Wednesday, September 14, 2011


Our high temperature of 107° yesterday marked the 70th day this summer that the temperature has attained triple digit marks. The old record of 69 days was set back in that horrendous summer of 1980, but we were better or worse, like the heat or not. Putting this all in perspective – our average number of summer days at 100° or above is eighteen (18) so we are literally in a rarified atmosphere all thanks to La Nina and a dome of high pressure that just won’t move. Despite some thundershowers to our northwest this morning we will probably hit 100° again today further solidifying our hold on the record.

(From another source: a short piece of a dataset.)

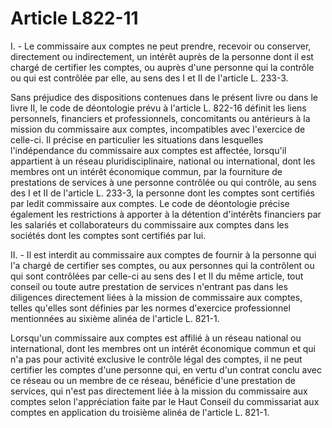 # Article L822-11

I. - Le commissaire aux comptes ne peut prendre, recevoir ou conserver, directement ou indirectement, un intérêt auprès de la personne dont il est chargé de certifier les comptes, ou auprès d'une personne qui la contrôle ou qui est contrôlée par elle, au sens des I et II de l'article L. 233-3.

Sans préjudice des dispositions contenues dans le présent livre ou dans le livre II, le code de déontologie prévu à l'article L. 822-16 définit les liens personnels, financiers et professionnels, concomitants ou antérieurs à la mission du commissaire aux comptes, incompatibles avec l'exercice de celle-ci. Il précise en particulier les situations dans lesquelles l'indépendance du commissaire aux comptes est affectée, lorsqu'il appartient à un réseau pluridisciplinaire, national ou international, dont les membres ont un intérêt économique commun, par la fourniture de prestations de services à une personne contrôlée ou qui contrôle, au sens des I et II de l'article L. 233-3, la personne dont les comptes sont certifiés par ledit commissaire aux comptes. Le code de déontologie précise également les restrictions à apporter à la détention d'intérêts financiers par les salariés et collaborateurs du commissaire aux comptes dans les sociétés dont les comptes sont certifiés par lui.

II. - Il est interdit au commissaire aux comptes de fournir à la personne qui l'a chargé de certifier ses comptes, ou aux personnes qui la contrôlent ou qui sont contrôlées par celle-ci au sens des I et II du même article, tout conseil ou toute autre prestation de services n'entrant pas dans les diligences directement liées à la mission de commissaire aux comptes, telles qu'elles sont définies par les normes d'exercice professionnel mentionnées au sixième alinéa de l'article L. 821-1.

Lorsqu'un commissaire aux comptes est affilié à un réseau national ou international, dont les membres ont un intérêt économique commun et qui n'a pas pour activité exclusive le contrôle légal des comptes, il ne peut certifier les comptes d'une personne qui, en vertu d'un contrat conclu avec ce réseau ou un membre de ce réseau, bénéficie d'une prestation de services, qui n'est pas directement liée à la mission du commissaire aux comptes selon l'appréciation faite par le Haut Conseil du commissariat aux comptes en application du troisième alinéa de l'article L. 821-1.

We are not alone with cities and regions all across the southwest setting equally impressive marks. Even in the deep Piney Woods of east Texas my old haunt of Lufkin set a new record this year. Horror of horrors with their recently extended burn ban, no barbecuing is even allowed…

Long after this record fails to impress and is lost in weather history, the effects of this heat wave will be felt. As we have reported in earlier posts, already compromised building foundations, streets and other utilities are continuing to deteriorate. The Texas power grid has been pushed into the red zone and beyond. Texas agriculture and ranching have been substantially compromised and probably changed forever. The long term effects of the drought will soon be seen in the trees and landscapes of our area. Already over three and one half million acres have burned in Texas including numerous new fires and the horrendous Bastrop fire near Austin which after two weeks and the heroics of firefighters is still only 60% contained. The area has been described alternately as a war zone and “volcanic” by state officials.

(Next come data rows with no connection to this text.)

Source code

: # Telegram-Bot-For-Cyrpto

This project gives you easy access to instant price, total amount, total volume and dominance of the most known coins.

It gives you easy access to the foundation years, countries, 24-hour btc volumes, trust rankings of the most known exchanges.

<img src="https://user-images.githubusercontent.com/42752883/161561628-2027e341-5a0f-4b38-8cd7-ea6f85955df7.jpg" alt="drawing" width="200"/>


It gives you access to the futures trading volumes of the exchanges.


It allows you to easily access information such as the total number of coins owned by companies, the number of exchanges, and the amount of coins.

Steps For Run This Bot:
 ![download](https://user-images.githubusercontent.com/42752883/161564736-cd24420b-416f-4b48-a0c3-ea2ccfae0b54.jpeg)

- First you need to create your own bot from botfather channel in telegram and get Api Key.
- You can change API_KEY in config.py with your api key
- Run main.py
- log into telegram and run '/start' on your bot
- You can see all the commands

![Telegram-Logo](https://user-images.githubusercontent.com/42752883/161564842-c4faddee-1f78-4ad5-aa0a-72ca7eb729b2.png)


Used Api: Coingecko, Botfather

No sense of pride here, just survival. Questions heard on the street include, “Where’s a hurricane when you need one?” and “Can a tee shirt be far behind?”


Ned Buxton

PS. That morning rain never arrived save a few scattered drops that just seemed meant to tantalize. The Bastrop fire is now 75% contained though has now attained status as the worst fire in Texas history. Last night the recovery process was in full swing as the Bastrop Bears defeated San Marcos Rattlers, 48-23 in football. During the halftime ceremonies the community honored and thanked all the first responders and firefighters who continue to work on their behalf.